IOI'95 - Examples of New Problems for the IOI

# Examples of New Problems for the IOI

We give two examples of informatics problems that are not programming-contest problems and that might have been posed at a future IOI (if we had not revealed them here). The first example can be classified as a theoretical problem (not requiring the use of a computer), the second as an empirical problem (requiring a computer).

## Problem 1 (Theoretical)

A high-tech project involves 100 scientists, who are proud of their capabilities for mental arithmetic. In a noisy machine room, the number zero has been written on a blackboard. While doing other work, each scientist goes through the following routine 100 times:

1. Enter the machine room.
2. Read and memorize the number on the blackboard.
3. Exit the machine room.
4. Mentally increment the memorized number by 37.
5. Enter the machine room.
6. Erase the number on blackboard.
7. Write the incremented number from memory on the blackboard.
8. Exit the machine room.
The scientists work at their own pace independent of each other. The machine room, however, is so small that at each moment it can accommodate at most one scientist. The largest possible value remaining on the blackboard after all scientists have finished their routines is 370,000. What is the smallest final value possible?

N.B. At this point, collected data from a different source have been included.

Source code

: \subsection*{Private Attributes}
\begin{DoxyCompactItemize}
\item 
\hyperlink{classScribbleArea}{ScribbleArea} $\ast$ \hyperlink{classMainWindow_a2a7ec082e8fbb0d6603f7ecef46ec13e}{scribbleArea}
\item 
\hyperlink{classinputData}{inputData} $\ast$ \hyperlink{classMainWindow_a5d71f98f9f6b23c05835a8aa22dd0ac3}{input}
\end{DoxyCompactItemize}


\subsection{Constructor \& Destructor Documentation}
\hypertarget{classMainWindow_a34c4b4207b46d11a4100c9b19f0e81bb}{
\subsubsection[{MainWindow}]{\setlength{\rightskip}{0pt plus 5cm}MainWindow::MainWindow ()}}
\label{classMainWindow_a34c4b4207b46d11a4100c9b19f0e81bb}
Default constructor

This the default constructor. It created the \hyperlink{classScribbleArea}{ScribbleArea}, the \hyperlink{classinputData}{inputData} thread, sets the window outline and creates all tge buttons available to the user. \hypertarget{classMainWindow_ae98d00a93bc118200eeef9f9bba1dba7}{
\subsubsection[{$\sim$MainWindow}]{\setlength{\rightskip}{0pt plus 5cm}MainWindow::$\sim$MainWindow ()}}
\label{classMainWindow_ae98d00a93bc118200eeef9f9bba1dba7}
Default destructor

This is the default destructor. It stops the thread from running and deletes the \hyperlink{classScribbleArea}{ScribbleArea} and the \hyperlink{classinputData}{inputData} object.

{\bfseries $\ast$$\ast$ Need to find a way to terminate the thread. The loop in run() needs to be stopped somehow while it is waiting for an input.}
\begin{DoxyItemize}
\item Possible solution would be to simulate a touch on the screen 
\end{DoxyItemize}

NOTE: This is an informatics problem because it deals with a parallel computation involving a number of communicating processors (the scientists).

## Problem 2 (Empirical)

Finding an element in a sorted sequence is a common task. Think of looking up a word in a dictionary or a name in a telephone directory. In this problem, two search algorithms are presented. You are requested to set up and carry out some experiments for comparing their efficiency.

Suppose S is a sequence of N , N> 0 , elements. The elements of S are denoted by S[i] with 0<=i<N , and are sorted in increasing order: S[i-1]<S[i] for 0<i<N .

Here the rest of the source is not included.